> **Task description**: Write the records out again, exactly as they stand below.

Saved entries:

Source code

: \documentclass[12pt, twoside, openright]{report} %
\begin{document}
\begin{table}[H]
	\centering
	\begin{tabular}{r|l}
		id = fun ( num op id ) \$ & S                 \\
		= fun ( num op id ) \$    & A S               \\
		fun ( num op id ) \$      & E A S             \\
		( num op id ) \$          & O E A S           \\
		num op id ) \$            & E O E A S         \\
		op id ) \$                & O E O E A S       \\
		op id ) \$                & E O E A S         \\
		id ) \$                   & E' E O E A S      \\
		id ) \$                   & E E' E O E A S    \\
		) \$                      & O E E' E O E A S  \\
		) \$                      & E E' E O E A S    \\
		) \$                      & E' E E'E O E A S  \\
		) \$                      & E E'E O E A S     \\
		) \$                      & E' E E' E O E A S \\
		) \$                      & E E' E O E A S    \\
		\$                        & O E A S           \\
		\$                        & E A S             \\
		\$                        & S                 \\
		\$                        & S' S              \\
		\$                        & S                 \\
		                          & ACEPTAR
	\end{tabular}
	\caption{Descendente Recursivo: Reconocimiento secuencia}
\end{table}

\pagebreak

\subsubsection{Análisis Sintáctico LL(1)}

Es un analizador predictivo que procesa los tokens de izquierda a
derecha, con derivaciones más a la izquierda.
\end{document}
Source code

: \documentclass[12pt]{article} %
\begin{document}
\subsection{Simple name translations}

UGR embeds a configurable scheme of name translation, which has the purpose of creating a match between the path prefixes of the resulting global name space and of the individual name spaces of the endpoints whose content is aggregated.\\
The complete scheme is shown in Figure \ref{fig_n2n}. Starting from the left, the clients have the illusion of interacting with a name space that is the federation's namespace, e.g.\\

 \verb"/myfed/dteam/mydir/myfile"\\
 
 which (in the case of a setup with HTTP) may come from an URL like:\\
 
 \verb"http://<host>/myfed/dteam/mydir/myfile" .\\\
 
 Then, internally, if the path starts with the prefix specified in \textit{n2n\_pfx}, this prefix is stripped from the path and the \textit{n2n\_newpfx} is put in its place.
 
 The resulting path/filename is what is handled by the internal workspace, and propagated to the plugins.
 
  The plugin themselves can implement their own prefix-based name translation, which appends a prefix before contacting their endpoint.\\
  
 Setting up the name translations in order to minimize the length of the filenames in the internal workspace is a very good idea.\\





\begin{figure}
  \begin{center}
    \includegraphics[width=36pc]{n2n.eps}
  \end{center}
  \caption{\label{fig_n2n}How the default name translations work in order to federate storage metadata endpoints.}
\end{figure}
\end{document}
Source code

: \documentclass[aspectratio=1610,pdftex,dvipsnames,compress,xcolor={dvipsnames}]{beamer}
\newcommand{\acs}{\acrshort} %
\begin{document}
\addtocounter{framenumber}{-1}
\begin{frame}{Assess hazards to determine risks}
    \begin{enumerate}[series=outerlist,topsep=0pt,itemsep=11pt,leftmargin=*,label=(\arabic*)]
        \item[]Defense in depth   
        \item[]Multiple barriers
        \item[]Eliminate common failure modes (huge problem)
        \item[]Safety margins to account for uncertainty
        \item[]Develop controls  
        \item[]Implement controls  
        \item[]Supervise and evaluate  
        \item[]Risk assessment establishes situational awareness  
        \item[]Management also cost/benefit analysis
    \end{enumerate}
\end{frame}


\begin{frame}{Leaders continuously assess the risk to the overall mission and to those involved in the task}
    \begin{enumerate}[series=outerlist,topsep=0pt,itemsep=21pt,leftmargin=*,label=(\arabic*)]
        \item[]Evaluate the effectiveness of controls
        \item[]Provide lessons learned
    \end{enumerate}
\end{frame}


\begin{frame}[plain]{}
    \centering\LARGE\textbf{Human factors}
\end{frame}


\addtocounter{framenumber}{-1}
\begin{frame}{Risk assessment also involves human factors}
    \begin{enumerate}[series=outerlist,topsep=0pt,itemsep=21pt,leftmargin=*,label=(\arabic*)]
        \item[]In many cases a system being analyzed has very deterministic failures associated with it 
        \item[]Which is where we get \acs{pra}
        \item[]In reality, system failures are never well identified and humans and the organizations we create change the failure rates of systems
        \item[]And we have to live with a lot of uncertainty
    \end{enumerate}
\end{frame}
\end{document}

> **Exercise solution**:
Source code

: \documentclass[12pt, twoside, openright]{report} %
\begin{document}
\begin{table}[H]
	\centering
	\begin{tabular}{r|l}
		id = fun ( num op id ) \$ & S                 \\
		= fun ( num op id ) \$    & A S               \\
		fun ( num op id ) \$      & E A S             \\
		( num op id ) \$          & O E A S           \\
		num op id ) \$            & E O E A S         \\
		op id ) \$                & O E O E A S       \\
		op id ) \$                & E O E A S         \\
		id ) \$                   & E' E O E A S      \\
		id ) \$                   & E E' E O E A S    \\
		) \$                      & O E E' E O E A S  \\
		) \$                      & E E' E O E A S    \\
		) \$                      & E' E E'E O E A S  \\
		) \$                      & E E'E O E A S     \\
		) \$                      & E' E E' E O E A S \\
		) \$                      & E E' E O E A S    \\
		\$                        & O E A S           \\
		\$                        & E A S             \\
		\$                        & S                 \\
		\$                        & S' S              \\
		\$                        & S                 \\
		                          & ACEPTAR
	\end{tabular}
	\caption{Descendente Recursivo: Reconocimiento secuencia}
\end{table}

\pagebreak

\subsubsection{Análisis Sintáctico LL(1)}

Es un analizador predictivo que procesa los tokens de izquierda a
derecha, con derivaciones más a la izquierda.
\end{document}
Source code

: \documentclass[12pt]{article} %
\begin{document}
\subsection{Simple name translations}

UGR embeds a configurable scheme of name translation, which has the purpose of creating a match between the path prefixes of the resulting global name space and of the individual name spaces of the endpoints whose content is aggregated.\\
The complete scheme is shown in Figure \ref{fig_n2n}. Starting from the left, the clients have the illusion of interacting with a name space that is the federation's namespace, e.g.\\

 \verb"/myfed/dteam/mydir/myfile"\\
 
 which (in the case of a setup with HTTP) may come from an URL like:\\
 
 \verb"http://<host>/myfed/dteam/mydir/myfile" .\\\
 
 Then, internally, if the path starts with the prefix specified in \textit{n2n\_pfx}, this prefix is stripped from the path and the \textit{n2n\_newpfx} is put in its place.
 
 The resulting path/filename is what is handled by the internal workspace, and propagated to the plugins.
 
  The plugin themselves can implement their own prefix-based name translation, which appends a prefix before contacting their endpoint.\\
  
 Setting up the name translations in order to minimize the length of the filenames in the internal workspace is a very good idea.\\





\begin{figure}
  \begin{center}
    \includegraphics[width=36pc]{n2n.eps}
  \end{center}
  \caption{\label{fig_n2n}How the default name translations work in order to federate storage metadata endpoints.}
\end{figure}
\end{document}
Source code

: \documentclass[aspectratio=1610,pdftex,dvipsnames,compress,xcolor={dvipsnames}]{beamer}
\newcommand{\acs}{\acrshort} %
\begin{document}
\addtocounter{framenumber}{-1}
\begin{frame}{Assess hazards to determine risks}
    \begin{enumerate}[series=outerlist,topsep=0pt,itemsep=11pt,leftmargin=*,label=(\arabic*)]
        \item[]Defense in depth   
        \item[]Multiple barriers
        \item[]Eliminate common failure modes (huge problem)
        \item[]Safety margins to account for uncertainty
        \item[]Develop controls  
        \item[]Implement controls  
        \item[]Supervise and evaluate  
        \item[]Risk assessment establishes situational awareness  
        \item[]Management also cost/benefit analysis
    \end{enumerate}
\end{frame}


\begin{frame}{Leaders continuously assess the risk to the overall mission and to those involved in the task}
    \begin{enumerate}[series=outerlist,topsep=0pt,itemsep=21pt,leftmargin=*,label=(\arabic*)]
        \item[]Evaluate the effectiveness of controls
        \item[]Provide lessons learned
    \end{enumerate}
\end{frame}


\begin{frame}[plain]{}
    \centering\LARGE\textbf{Human factors}
\end{frame}


\addtocounter{framenumber}{-1}
\begin{frame}{Risk assessment also involves human factors}
    \begin{enumerate}[series=outerlist,topsep=0pt,itemsep=21pt,leftmargin=*,label=(\arabic*)]
        \item[]In many cases a system being analyzed has very deterministic failures associated with it 
        \item[]Which is where we get \acs{pra}
        \item[]In reality, system failures are never well identified and humans and the organizations we create change the failure rates of systems
        \item[]And we have to live with a lot of uncertainty
    \end{enumerate}
\end{frame}
\end{document}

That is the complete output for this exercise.